Since only part of the material below is wanted, output exactly the lines from the one with "0.4916 | Allowed |" up to and including the one with "118.8892 | Allowed |".

[DATA TO USE]

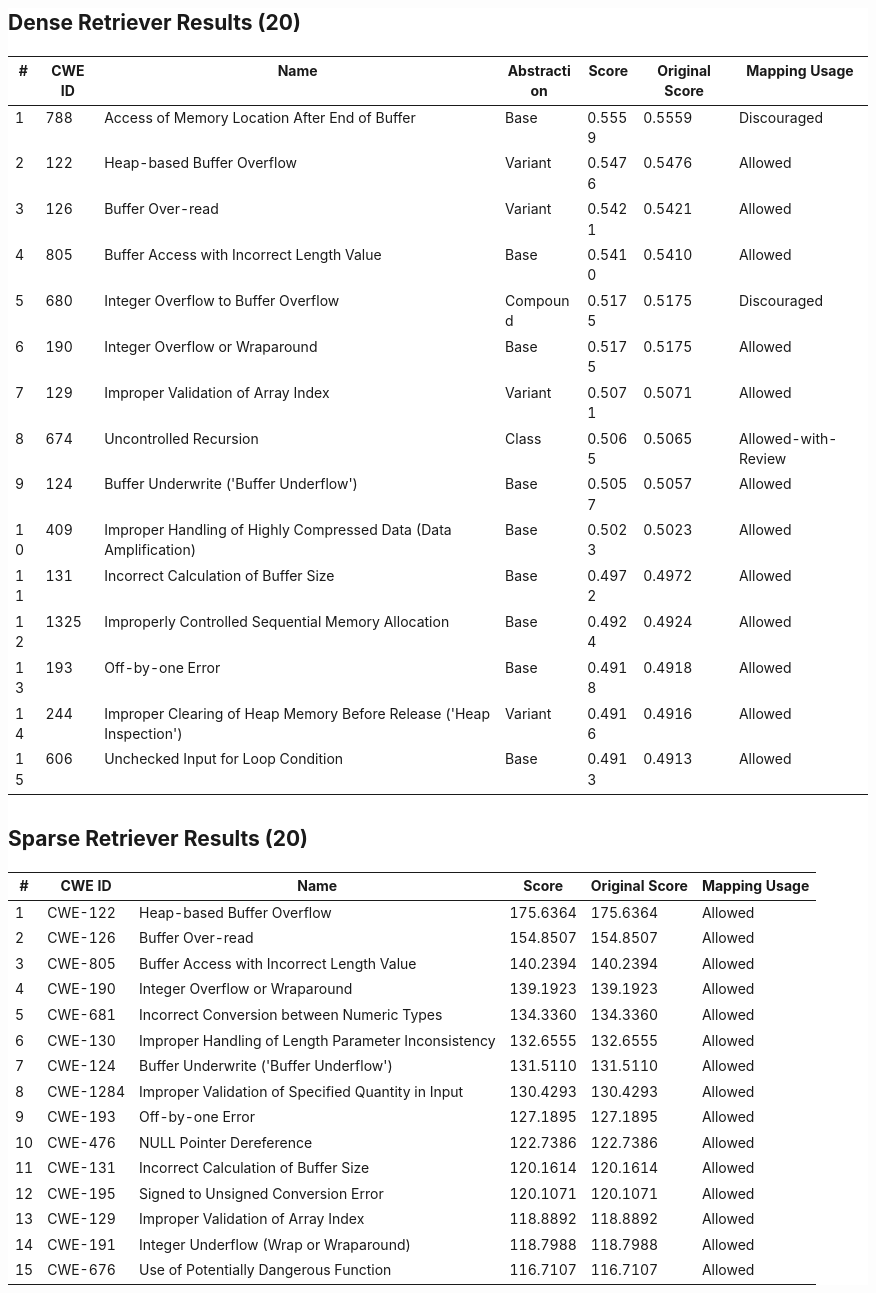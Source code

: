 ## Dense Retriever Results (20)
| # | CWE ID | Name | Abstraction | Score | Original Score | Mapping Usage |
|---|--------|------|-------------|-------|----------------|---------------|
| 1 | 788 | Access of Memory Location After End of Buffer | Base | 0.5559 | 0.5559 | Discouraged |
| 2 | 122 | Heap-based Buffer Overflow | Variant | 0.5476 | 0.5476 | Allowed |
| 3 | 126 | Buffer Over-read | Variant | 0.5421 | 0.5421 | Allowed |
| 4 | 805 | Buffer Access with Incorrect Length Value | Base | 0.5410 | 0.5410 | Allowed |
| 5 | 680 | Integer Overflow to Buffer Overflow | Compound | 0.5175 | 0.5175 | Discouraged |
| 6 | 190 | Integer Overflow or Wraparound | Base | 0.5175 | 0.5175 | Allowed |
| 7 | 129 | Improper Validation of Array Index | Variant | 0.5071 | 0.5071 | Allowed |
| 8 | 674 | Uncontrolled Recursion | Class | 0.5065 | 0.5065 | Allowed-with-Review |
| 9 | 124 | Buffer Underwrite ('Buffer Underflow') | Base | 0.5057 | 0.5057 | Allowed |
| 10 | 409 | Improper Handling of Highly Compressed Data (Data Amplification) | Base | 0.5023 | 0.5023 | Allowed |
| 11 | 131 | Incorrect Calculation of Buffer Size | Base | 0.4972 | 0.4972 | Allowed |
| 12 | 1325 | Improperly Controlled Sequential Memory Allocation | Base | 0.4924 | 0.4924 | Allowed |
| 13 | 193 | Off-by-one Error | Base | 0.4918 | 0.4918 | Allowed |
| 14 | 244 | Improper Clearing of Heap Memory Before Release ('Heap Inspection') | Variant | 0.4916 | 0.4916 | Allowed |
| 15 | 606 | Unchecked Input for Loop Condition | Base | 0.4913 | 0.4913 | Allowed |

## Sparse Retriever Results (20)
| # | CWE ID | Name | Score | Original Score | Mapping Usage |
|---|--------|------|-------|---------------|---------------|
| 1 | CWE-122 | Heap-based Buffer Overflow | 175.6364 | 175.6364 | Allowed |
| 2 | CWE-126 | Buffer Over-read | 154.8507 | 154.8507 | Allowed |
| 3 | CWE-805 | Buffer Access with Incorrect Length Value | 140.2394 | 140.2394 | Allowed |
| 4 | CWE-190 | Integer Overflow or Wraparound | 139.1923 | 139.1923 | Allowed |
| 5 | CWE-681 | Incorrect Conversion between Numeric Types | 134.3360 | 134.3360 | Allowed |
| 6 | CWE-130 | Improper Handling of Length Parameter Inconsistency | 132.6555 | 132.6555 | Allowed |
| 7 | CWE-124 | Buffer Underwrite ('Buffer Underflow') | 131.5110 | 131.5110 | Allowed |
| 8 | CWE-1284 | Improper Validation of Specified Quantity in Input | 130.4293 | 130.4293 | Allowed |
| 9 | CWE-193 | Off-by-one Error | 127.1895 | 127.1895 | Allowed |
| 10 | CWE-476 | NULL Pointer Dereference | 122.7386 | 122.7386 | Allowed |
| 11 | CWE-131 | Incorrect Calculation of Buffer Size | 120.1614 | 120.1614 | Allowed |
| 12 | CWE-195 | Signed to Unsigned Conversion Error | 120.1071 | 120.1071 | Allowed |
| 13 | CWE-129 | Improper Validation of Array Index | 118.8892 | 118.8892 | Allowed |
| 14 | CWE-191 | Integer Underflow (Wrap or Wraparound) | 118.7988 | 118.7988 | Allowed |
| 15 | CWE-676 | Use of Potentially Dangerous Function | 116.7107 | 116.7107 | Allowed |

[/DATA TO USE]
[DATA TO USE]

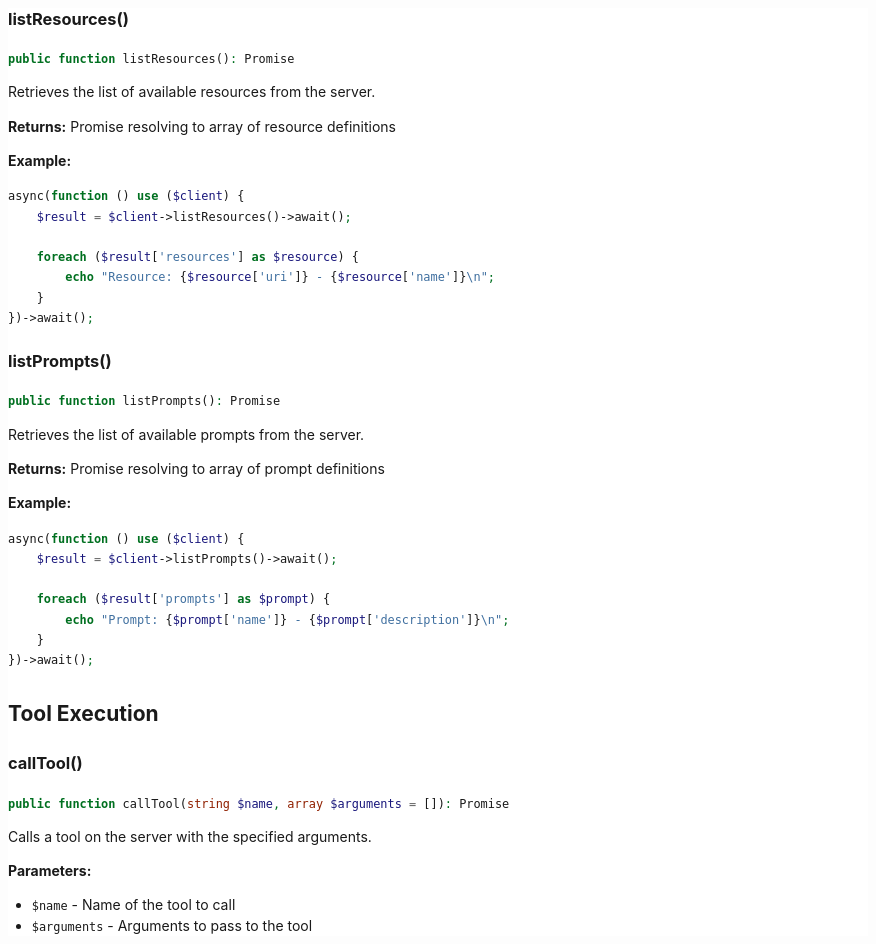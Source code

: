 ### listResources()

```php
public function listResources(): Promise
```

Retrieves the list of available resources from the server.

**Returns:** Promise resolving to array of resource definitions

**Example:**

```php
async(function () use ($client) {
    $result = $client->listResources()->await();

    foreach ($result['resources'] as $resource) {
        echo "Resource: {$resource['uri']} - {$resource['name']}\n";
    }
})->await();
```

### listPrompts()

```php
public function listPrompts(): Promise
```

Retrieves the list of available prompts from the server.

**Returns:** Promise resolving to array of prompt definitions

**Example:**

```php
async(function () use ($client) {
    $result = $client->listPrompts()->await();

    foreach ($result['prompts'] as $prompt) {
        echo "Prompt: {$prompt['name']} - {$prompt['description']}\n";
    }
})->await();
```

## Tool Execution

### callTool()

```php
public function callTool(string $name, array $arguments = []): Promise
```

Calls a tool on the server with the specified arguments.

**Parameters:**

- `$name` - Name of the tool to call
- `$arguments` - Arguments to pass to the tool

[/DATA TO USE]

**TASK ANSWER**
| 14 | 244 | Improper Clearing of Heap Memory Before Release ('Heap Inspection') | Variant | 0.4916 | 0.4916 | Allowed |
| 15 | 606 | Unchecked Input for Loop Condition | Base | 0.4913 | 0.4913 | Allowed |

## Sparse Retriever Results (20)
| # | CWE ID | Name | Score | Original Score | Mapping Usage |
|---|--------|------|-------|---------------|---------------|
| 1 | CWE-122 | Heap-based Buffer Overflow | 175.6364 | 175.6364 | Allowed |
| 2 | CWE-126 | Buffer Over-read | 154.8507 | 154.8507 | Allowed |
| 3 | CWE-805 | Buffer Access with Incorrect Length Value | 140.2394 | 140.2394 | Allowed |
| 4 | CWE-190 | Integer Overflow or Wraparound | 139.1923 | 139.1923 | Allowed |
| 5 | CWE-681 | Incorrect Conversion between Numeric Types | 134.3360 | 134.3360 | Allowed |
| 6 | CWE-130 | Improper Handling of Length Parameter Inconsistency | 132.6555 | 132.6555 | Allowed |
| 7 | CWE-124 | Buffer Underwrite ('Buffer Underflow') | 131.5110 | 131.5110 | Allowed |
| 8 | CWE-1284 | Improper Validation of Specified Quantity in Input | 130.4293 | 130.4293 | Allowed |
| 9 | CWE-193 | Off-by-one Error | 127.1895 | 127.1895 | Allowed |
| 10 | CWE-476 | NULL Pointer Dereference | 122.7386 | 122.7386 | Allowed |
| 11 | CWE-131 | Incorrect Calculation of Buffer Size | 120.1614 | 120.1614 | Allowed |
| 12 | CWE-195 | Signed to Unsigned Conversion Error | 120.1071 | 120.1071 | Allowed |
| 13 | CWE-129 | Improper Validation of Array Index | 118.8892 | 118.8892 | Allowed |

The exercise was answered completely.